Rendered images with source text:
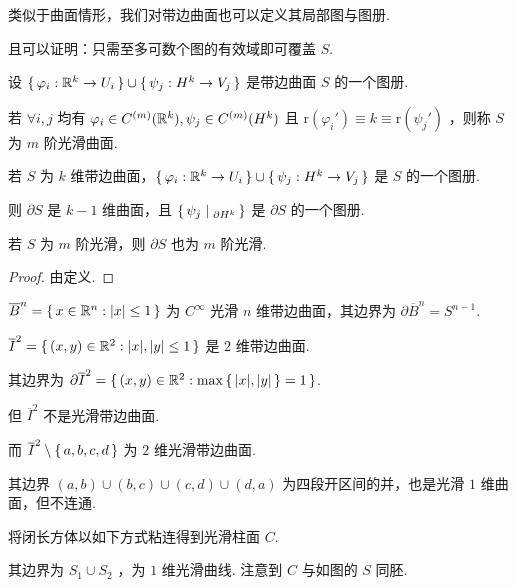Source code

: 类似于曲面情形，我们对带边曲面也可以定义其局部图与图册.

且可以证明：只需至多可数个图的有效域即可覆盖 $S$.

\begin{definition}
设 $\set{\varphi_i:\mathbb{R}^k\to U_i}\cup\set{\psi_j:H^k\to V_j}$ 是带边曲面 $S$ 的一个图册.

若 $\forall i,j$ 均有 $\varphi_i\in C^{(m)}(\mathbb{R}^k),\psi_j\in C^{(m)}(H^k)$ 且 $\mathrm{r}(\varphi_i')\equiv k\equiv\mathrm{r}(\psi_j')$ ，则称 $S$ 为 $m$ 阶光滑曲面.
\end{definition}

\begin{property}
若 $S$ 为 $k$ 维带边曲面，$\set{\varphi_i:\mathbb{R}^k\to U_i}\cup\set{\psi_j:H^k\to V_j}$ 是 $S$ 的一个图册.

则 $\partial S$ 是 $k-1$ 维曲面，且 $\set{\psi_j|_{\partial H^k}}$ 是 $\partial S$ 的一个图册.

若 $S$ 为 $m$ 阶光滑，则 $\partial S$ 也为 $m$ 阶光滑.
\end{property}
\begin{proof}
    由定义.
\end{proof}

\begin{example}
    $\overline{B}^n=\set{x\in\mathbb{R}^n:\lvert{x}\rvert\le 1}$ 为 $C^{\infty}$ 光滑 $n$ 维带边曲面，其边界为 $\partial\overline{B}^n=S^{n-1}$.
\end{example}

\begin{example}
    $\overline{I}^2=\set{(x,y)\in\mathbb{R}^2:\lvert{x}\rvert,\lvert{y}\rvert\le 1}$ 是 $2$ 维带边曲面.
    
    其边界为 $\partial\overline{I}^2=\set{(x,y)\in\mathbb{R}^2:\max\set{\lvert{x}\rvert,\lvert{y}\rvert}=1}$.

    但 $\overline{I}^2$ 不是光滑带边曲面.


    而 $\overline{I}^2\setminus\set{a,b,c,d}$ 为 $2$ 维光滑带边曲面.

    其边界 $(a,b)\cup(b,c)\cup(c,d)\cup(d,a)$ 为四段开区间的并，也是光滑 $1$ 维曲面，但不连通.
\end{example}

\begin{example}
    将闭长方体以如下方式粘连得到光滑柱面 $C$.


    其边界为 $S_1\cup S_2$ ，为 $1$ 维光滑曲线. 注意到 $C$ 与如图的 $S$ 同胚.
\end{example}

> **Exercise brief**
Restate the data above exactly, stripping out each image.

> **Solution to the problem**
Source code

: 类似于曲面情形，我们对带边曲面也可以定义其局部图与图册.

且可以证明：只需至多可数个图的有效域即可覆盖 $S$.

\begin{definition}
设 $\set{\varphi_i:\mathbb{R}^k\to U_i}\cup\set{\psi_j:H^k\to V_j}$ 是带边曲面 $S$ 的一个图册.

若 $\forall i,j$ 均有 $\varphi_i\in C^{(m)}(\mathbb{R}^k),\psi_j\in C^{(m)}(H^k)$ 且 $\mathrm{r}(\varphi_i')\equiv k\equiv\mathrm{r}(\psi_j')$ ，则称 $S$ 为 $m$ 阶光滑曲面.
\end{definition}

\begin{property}
若 $S$ 为 $k$ 维带边曲面，$\set{\varphi_i:\mathbb{R}^k\to U_i}\cup\set{\psi_j:H^k\to V_j}$ 是 $S$ 的一个图册.

则 $\partial S$ 是 $k-1$ 维曲面，且 $\set{\psi_j|_{\partial H^k}}$ 是 $\partial S$ 的一个图册.

若 $S$ 为 $m$ 阶光滑，则 $\partial S$ 也为 $m$ 阶光滑.
\end{property}
\begin{proof}
    由定义.
\end{proof}

\begin{example}
    $\overline{B}^n=\set{x\in\mathbb{R}^n:\lvert{x}\rvert\le 1}$ 为 $C^{\infty}$ 光滑 $n$ 维带边曲面，其边界为 $\partial\overline{B}^n=S^{n-1}$.
\end{example}

\begin{example}
    $\overline{I}^2=\set{(x,y)\in\mathbb{R}^2:\lvert{x}\rvert,\lvert{y}\rvert\le 1}$ 是 $2$ 维带边曲面.
    
    其边界为 $\partial\overline{I}^2=\set{(x,y)\in\mathbb{R}^2:\max\set{\lvert{x}\rvert,\lvert{y}\rvert}=1}$.

    但 $\overline{I}^2$ 不是光滑带边曲面.


    而 $\overline{I}^2\setminus\set{a,b,c,d}$ 为 $2$ 维光滑带边曲面.

    其边界 $(a,b)\cup(b,c)\cup(c,d)\cup(d,a)$ 为四段开区间的并，也是光滑 $1$ 维曲面，但不连通.
\end{example}

\begin{example}
    将闭长方体以如下方式粘连得到光滑柱面 $C$.


    其边界为 $S_1\cup S_2$ ，为 $1$ 维光滑曲线. 注意到 $C$ 与如图的 $S$ 同胚.
\end{example}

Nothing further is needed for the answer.